Elton Brand Signing With 76ers Leaves Baron Davis Stranded
Elton Brand reached an agreement with the Philadelphia 76ers on a five-year, $82 million deal, $7 million more than Los Angeles Clippers could offer him.
But they could not offer it to him because he publicly said that he would take less money to acquire an impact player to help the Clippers get to the playoffs.
That player was Baron Davis. Davis, like Brand, opted out of his final year of his contract and immediately agreed to a five-year, $65 million with the Clippers in hopes of playing with All-Star and close friend, Elton Brand.
Many reports are saying that Brand convinced Davis to join the Clips and that Brand agreed to stay in LA if Davis joined the team.
However, Brand chose money over his word, leaving Davis high and dry.
I personally don't mind the personal decision to take the money over loyalty, but if he indeed did lure Davis to LA, he should be ashamed of himself.

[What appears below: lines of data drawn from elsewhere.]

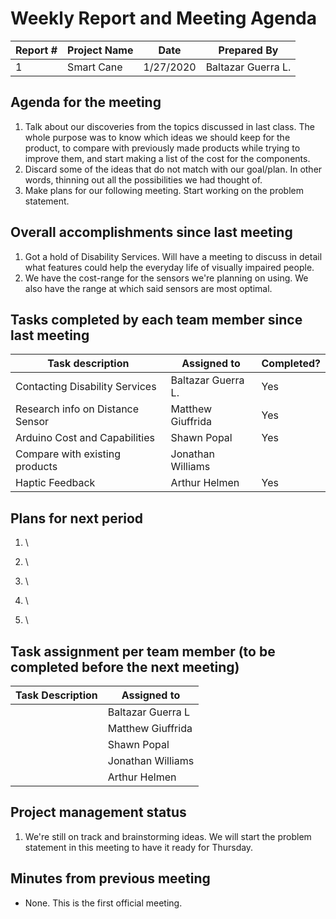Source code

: # Weekly Report and Meeting Agenda


| Report # | Project Name | Date | Prepared By |
| --- | --- | --- | --- |
| 1 | Smart Cane | 1/27/2020 | Baltazar Guerra L. |


## Agenda for the meeting
1. Talk about our discoveries from the topics discussed in last class. The whole purpose was to know which ideas we should keep for the product, to compare with previously made products while trying to improve them, and start making a list of the cost for the components.
2. Discard some of the ideas that do not match with our goal/plan. In other words, thinning out all the possibilities we had thought of.
3. Make plans for our following meeting. Start working on the problem statement.

## Overall accomplishments since last meeting
1. Got a hold of Disability Services. Will have a meeting to discuss in detail what features could help the everyday life of visually impaired people.
2. We have the cost-range for the sensors we're planning on using. We also have the range at which said sensors are most optimal.

## Tasks completed by each team member since last meeting

| Task description | Assigned to | Completed? |
| --- | --- | --- |
|  Contacting Disability Services   |  Baltazar Guerra L.  | Yes |
| Research info on Distance Sensor | Matthew Giuffrida | Yes |
| Arduino Cost and Capabilities | Shawn Popal | Yes |
| Compare with existing products | Jonathan Williams | |
| Haptic Feedback | Arthur Helmen | Yes |


## Plans for next period
1. \

2. \

3. \

4. \

5. \

## Task assignment per team member (to be completed before the next meeting)
| Task Description | Assigned to |
| --- | --- |
| | Baltazar Guerra L |
| | Matthew Giuffrida |
| | Shawn Popal |
| | Jonathan Williams |
| | Arthur Helmen |

## Project management status
1. We're still on track and brainstorming ideas. We will start the problem statement in this meeting to have it ready for Thursday.

## Minutes from previous meeting
* None. This is the first official meeting.
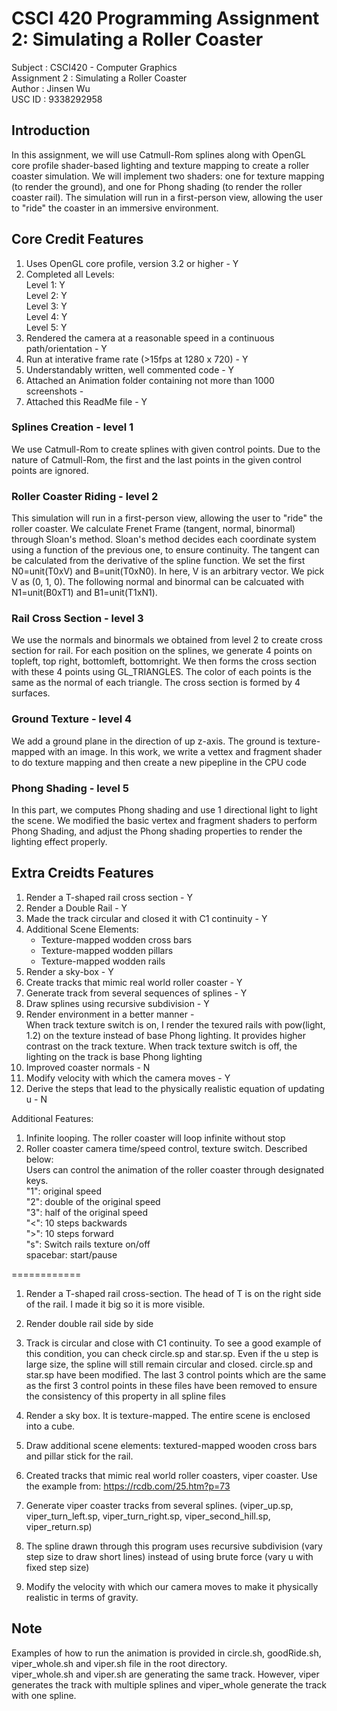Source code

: # CSCI 420 Programming Assignment 2: Simulating a Roller Coaster

Subject             : CSCI420 - Computer Graphics <br>
Assignment 2        : Simulating a Roller Coaster <br>
Author              : Jinsen Wu                   <br>
USC ID              : 9338292958                  <br>

## Introduction
In this assignment, we will use Catmull-Rom splines along with OpenGL core profile shader-based lighting and texture mapping to create a roller coaster simulation.  We will implement two shaders: one for texture mapping (to render the ground), and one for Phong shading (to render the roller coaster rail).  The simulation will run in a first-person view, allowing the user to "ride" the coaster in an immersive environment.

## Core Credit Features

1. Uses OpenGL core profile, version 3.2 or higher - Y
2. Completed all Levels: <br>
    Level 1: Y <br>
    Level 2: Y <br>
    Level 3: Y <br>
    Level 4: Y <br>
    Level 5: Y <br>
3. Rendered the camera at a reasonable speed in a continuous path/orientation - Y
4. Run at interative frame rate (>15fps at 1280 x 720) - Y
5. Understandably written, well commented code - Y
6. Attached an Animation folder containing not more than 1000 screenshots -
7. Attached this ReadMe file - Y

### Splines Creation - level 1
We use Catmull-Rom to create splines with given control points.  Due to the nature of Catmull-Rom, the first and the last points in the given control points are ignored.  

### Roller Coaster Riding - level 2
This simulation will run in a first-person view, allowing the user to "ride" the roller coaster.  We calculate Frenet Frame (tangent, normal, binormal) through Sloan's method.  Sloan's method decides each coordinate system using a function of the previous one, to ensure continuity.  The tangent can be calculated from the derivative of the spline function.  We set the first N0=unit(T0xV) and B=unit(T0xN0).  In here, V is an arbitrary vector.  We pick V as (0, 1, 0).  The following normal and binormal can be calcuated with N1=unit(B0xT1) and B1=unit(T1xN1).

### Rail Cross Section - level 3
We use the normals and binormals we obtained from level 2 to create cross section for rail.  For each position on the splines, we generate 4 points on topleft, top right, bottomleft, bottomright.  We then forms the cross section with these 4 points using GL_TRIANGLES.  The color of each points is the same as the normal of each triangle.  The cross section is formed by 4 surfaces.

### Ground Texture - level 4
We add a ground plane in the direction of up z-axis.  The ground is texture-mapped with an image.  In this work, we write a vettex and fragment shader to do texture mapping and then create a new pipepline in the CPU code

### Phong Shading - level 5
In this part, we computes Phong shading and use 1 directional light to light the scene.  We modified the basic vertex and fragment shaders to perform Phong Shading, and adjust the Phong shading properties to render the lighting effect properly.

## Extra Creidts Features

1. Render a T-shaped rail cross section - Y
2. Render a Double Rail - Y
3. Made the track circular and closed it with C1 continuity - Y
4. Additional Scene Elements: <br>
    - Texture-mapped wodden cross bars
    - Texture-mapped wodden pillars
    - Texture-mapped wodden rails
5. Render a sky-box - Y
6. Create tracks that mimic real world roller coaster - Y
7. Generate track from several sequences of splines - Y
8. Draw splines using recursive subdivision - Y
9. Render environment in a better manner - <br> 
    When track texture switch is on, I render the texured rails with pow(light, 1.2) on the texture instead of base Phong lighting.  It provides higher contrast on the track texture.  When track texture switch is off, the lighting on the track is base Phong lighting
10. Improved coaster normals - N
11. Modify velocity with which the camera moves - Y
12. Derive the steps that lead to the physically realistic equation of updating u - N

Additional Features:
1. Infinite looping.  The roller coaster will loop infinite without stop
2. Roller coaster camera time/speed control, texture switch.  Described below: <br>
Users can control the animation of the roller coaster through designated keys. <br>
"1": original speed <br>
"2": double of the original speed <br>
"3": half of the original speed <br>
"<": 10 steps backwards <br>
">": 10 steps forward <br>
"s": Switch rails texture on/off <br>
spacebar: start/pause

============
1. Render a T-shaped rail cross-section.  The head of T is on the right side of the rail.  I made it big so it is more visible.<br>

2. Render double rail side by side<br>

3. Track is circular and close with C1 continuity.  To see a good example of this condition, you can check circle.sp and star.sp.  Even if the u step is large size,
the spline will still remain circular and closed.  circle.sp and star.sp have been modified.  The last 3 control points which are the same as the first 3 control points in these files have been removed to ensure the consistency of this property in all spline files<br>

4. Render a sky box.  It is texture-mapped.  The entire scene is enclosed into a cube.<br>

5. Draw additional scene elements:  textured-mapped wooden cross bars and pillar stick for the rail.<br>

6. Created tracks that mimic real world roller coasters, viper coaster.  Use the example from: </n>
https://rcdb.com/25.htm?p=73<br>

7. Generate viper coaster tracks from several splines. (viper_up.sp, viper_turn_left.sp, viper_turn_right.sp, viper_second_hill.sp, viper_return.sp)<br>

8. The spline drawn through this program uses recursive subdivision (vary step size to draw short lines) instead of using brute force (vary u with fixed step size)<br>

9. Modify the velocity with which our camera moves to make it physically realistic in terms of gravity.<br>


## Note
Examples of how to run the animation is provided in circle.sh, goodRide.sh, viper_whole.sh and viper.sh file in the root directory. <br>
viper_whole.sh and viper.sh are generating the same track.  However, viper generates the track with multiple splines and viper_whole generate the track with one spline.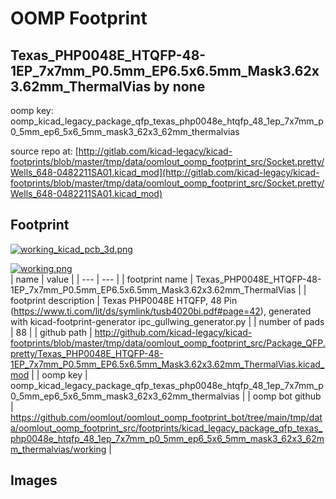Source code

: # OOMP Footprint  
## Texas_PHP0048E_HTQFP-48-1EP_7x7mm_P0.5mm_EP6.5x6.5mm_Mask3.62x3.62mm_ThermalVias  by none  
  
oomp key: oomp_kicad_legacy_package_qfp_texas_php0048e_htqfp_48_1ep_7x7mm_p0_5mm_ep6_5x6_5mm_mask3_62x3_62mm_thermalvias  
  
source repo at: [http://gitlab.com/kicad-legacy/kicad-footprints/blob/master/tmp/data/oomlout_oomp_footprint_src/Socket.pretty/Wells_648-0482211SA01.kicad_mod](http://gitlab.com/kicad-legacy/kicad-footprints/blob/master/tmp/data/oomlout_oomp_footprint_src/Socket.pretty/Wells_648-0482211SA01.kicad_mod)  
## Footprint  
  
[![working_kicad_pcb_3d.png](working_kicad_pcb_3d_600.png)](working_kicad_pcb_3d.png)  
  
[![working.png](working_600.png)](working.png)  
| name | value | 
| --- | --- | 
| footprint name | Texas_PHP0048E_HTQFP-48-1EP_7x7mm_P0.5mm_EP6.5x6.5mm_Mask3.62x3.62mm_ThermalVias | 
| footprint description | Texas PHP0048E HTQFP, 48 Pin (https://www.ti.com/lit/ds/symlink/tusb4020bi.pdf#page=42), generated with kicad-footprint-generator ipc_gullwing_generator.py | 
| number of pads | 88 | 
| github path | http://github.com/kicad-legacy/kicad-footprints/blob/master/tmp/data/oomlout_oomp_footprint_src/Package_QFP.pretty/Texas_PHP0048E_HTQFP-48-1EP_7x7mm_P0.5mm_EP6.5x6.5mm_Mask3.62x3.62mm_ThermalVias.kicad_mod | 
| oomp key | oomp_kicad_legacy_package_qfp_texas_php0048e_htqfp_48_1ep_7x7mm_p0_5mm_ep6_5x6_5mm_mask3_62x3_62mm_thermalvias | 
| oomp bot github | https://github.com/oomlout/oomlout_oomp_footprint_bot/tree/main/tmp/data/oomlout_oomp_footprint_src/footprints/kicad_legacy_package_qfp_texas_php0048e_htqfp_48_1ep_7x7mm_p0_5mm_ep6_5x6_5mm_mask3_62x3_62mm_thermalvias/working | 
## Images  
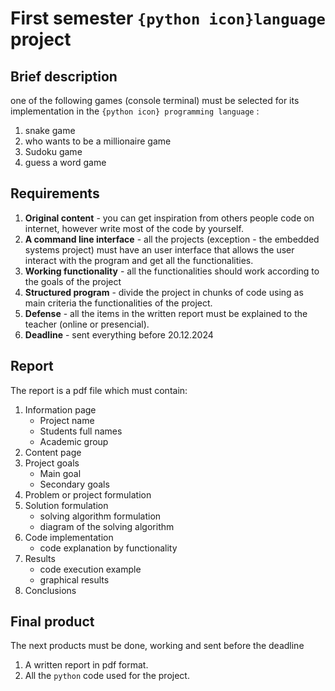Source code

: # First semester `{python icon}language` project

## Brief description
one of the following games (console terminal) must be selected for its implementation in the `{python icon} programming language` :

1. snake game
2. who wants to be a millionaire game
3. Sudoku game
4. guess a word game

## Requirements

1. **Original content** - you can get inspiration from others people code on internet, however write most of the code by yourself.
2. **A command line interface** - all the projects (exception - the embedded systems project) must have an user interface that allows the user interact with the program and get all the functionalities.
3. **Working functionality** - all the functionalities should work according to the goals of the project
4. **Structured program** - divide the project in chunks of code using as main criteria the functionalities of the project.
5. **Defense** - all the items in the written report must be explained to the teacher (online or presencial).
5. **Deadline** - sent everything before 20.12.2024

## Report
The report is a pdf file which must contain:
1. Information page
    - Project name
    - Students full names
    - Academic group
2. Content page
3. Project goals
    - Main goal
    - Secondary goals
4. Problem or project formulation
5. Solution formulation
    - solving algorithm formulation
    - diagram of the solving algorithm
6. Code implementation
    - code explanation by functionality
7. Results
    - code execution example
    - graphical results
8. Conclusions

## Final product

The next products must be done, working and sent before the deadline

1. A written report in pdf format.
2. All the `python` code used for the project.
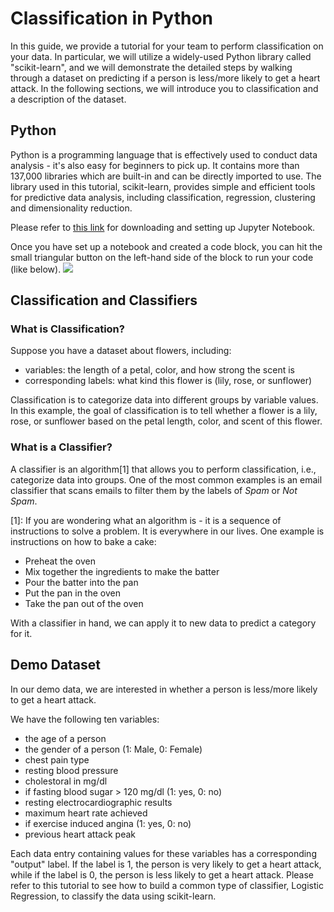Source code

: # Classification in Python
In this guide, we provide a tutorial for your team to perform classification on your data. In particular, we will utilize a widely-used Python library called "scikit-learn", and we will demonstrate the detailed steps by walking through a dataset on predicting if a person is less/more likely to get a heart attack. In the following sections, we will introduce you to classification and a description of the dataset.

## Python
Python is a programming language that is effectively used to conduct data analysis - it's also easy for beginners to pick up. It contains more than 137,000 libraries which are built-in and can be directly imported to use. The library used in this tutorial, scikit-learn, provides simple and efficient tools for predictive data analysis, including classification, regression, clustering and dimensionality reduction.

Please refer to [this link](https://github.com/nmcdowell00/python_for_the_datajam#jupytrlab-and-andaconda) for downloading and setting up Jupyter Notebook.

Once you have set up a notebook and created a code block, you can hit the small triangular button on the left-hand side of the block to run your code (like below).
[![](https://cdn.glitch.global/91d27b43-3628-403c-9755-b2f6c8f75fbf/button.jpg?v=1671242043616)](http://https://cdn.glitch.global/91d27b43-3628-403c-9755-b2f6c8f75fbf/button.jpg?v=1671242043616)

## Classification and Classifiers
### What is Classification?
Suppose you have a dataset about flowers, including:
- variables: the length of a petal, color, and how strong the scent is
- corresponding labels: what kind this flower is (lily, rose, or sunflower)

Classification is to categorize data into different groups by variable values. In this example, the goal of classification is to tell whether a flower is a lily, rose, or sunflower based on the petal length, color, and scent of this flower.

### What is a Classifier?
A classifier is an algorithm[1] that allows you to perform classification, i.e., categorize data into groups. One of the most common examples is an email classifier that scans emails to filter them by the labels of *Spam* or *Not Spam*. 

[1]: If you are wondering what an algorithm is - it is a sequence of instructions to solve a problem. It is everywhere in our lives. One example is instructions on how to bake a cake:
- Preheat the oven
- Mix together the ingredients to make the batter
- Pour the batter into the pan
- Put the pan in the oven
- Take the pan out of the oven

With a classifier in hand, we can apply it to new data to predict a category for it. 

## Demo Dataset
In our demo data, we are interested in whether a person is less/more likely to get a heart attack. 

We have the following ten variables:
- the age of a person
- the gender of a person (1: Male, 0: Female)
- chest pain type
- resting blood pressure
- cholestoral in mg/dl
- if fasting blood sugar > 120 mg/dl (1: yes, 0: no)
- resting electrocardiographic results
- maximum heart rate achieved
- if exercise induced angina (1: yes, 0: no)
- previous heart attack peak

Each data entry containing values for these variables has a corresponding "output" label. If the label is 1, the person is very likely to get a heart attack, while if the label is 0, the person is less likely to get a heart attack. Please refer to this tutorial to see how to build a common type of classifier, Logistic Regression, to classify the data using scikit-learn.
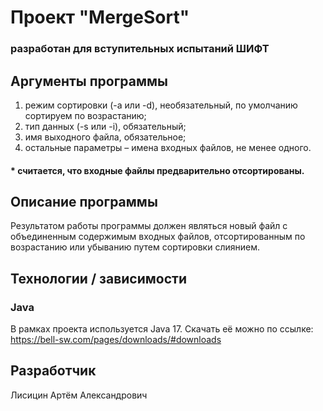 # Проект "MergeSort"
### разработан для вступительных испытаний ШИФТ

## Аргументы программы

1. режим сортировки (-a или -d), необязательный, по умолчанию сортируем по возрастанию;
2. тип данных (-s или -i), обязательный;
3. имя выходного файла, обязательное;
4. остальные параметры – имена входных файлов, не менее одного.
#### * считается, что входные файлы предварительно отсортированы.

## Описание программы

Результатом работы программы должен являться новый файл с объединенным содержимым
входных файлов, отсортированным по возрастанию или убыванию путем сортировки слиянием.

## Технологии / зависимости

### Java

В рамках проекта используется Java 17. Скачать её можно по ссылке: https://bell-sw.com/pages/downloads/#downloads

## Разработчик
Лисицин Артём Александрович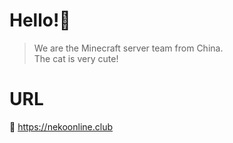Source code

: 
<!--<img align="right" src="xxx.png" width="350" height="350" />-->

# Hello!👋
> We are the Minecraft server team from China.  
> The cat is very cute!  

# URL
🔗 https://nekoonline.club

Baron Davis could have stayed in Golden State with his contract and earned $17.4 million over the next year, or found another team (probably for less money, but at least a contender).
Brand affected the life of another player with his agreement and backed-out for more money. He should have taken the Gilbert Arenas route, "what can I do with $127 million that I can't do with $111?"
Now Davis is stuck on a team that lost its two best players in the first day of free agency and the best option on the market, forward Josh Smith, doesn't quite replace either player.
Smith, at 6'9", is a small forward, but with Al Thornton already on the team, Smith will probably have to play the four spot. But in the Western Conference, the power forwards are taller, faster, and stronger than they are in the East (Tim Duncan, Amare Stoudemire, Pau Gasol, Dirk Nowitzki).
While Davis and Smith could combine for exciting alley-oops and fast break plays, they are not the one-two punch that that would take LA to the playoffs.
Brand's decision leaves close friend, Davis, high and dry while he fills his pocket with an extra $7 million that he can now use to start his music and film career—and move closer to home.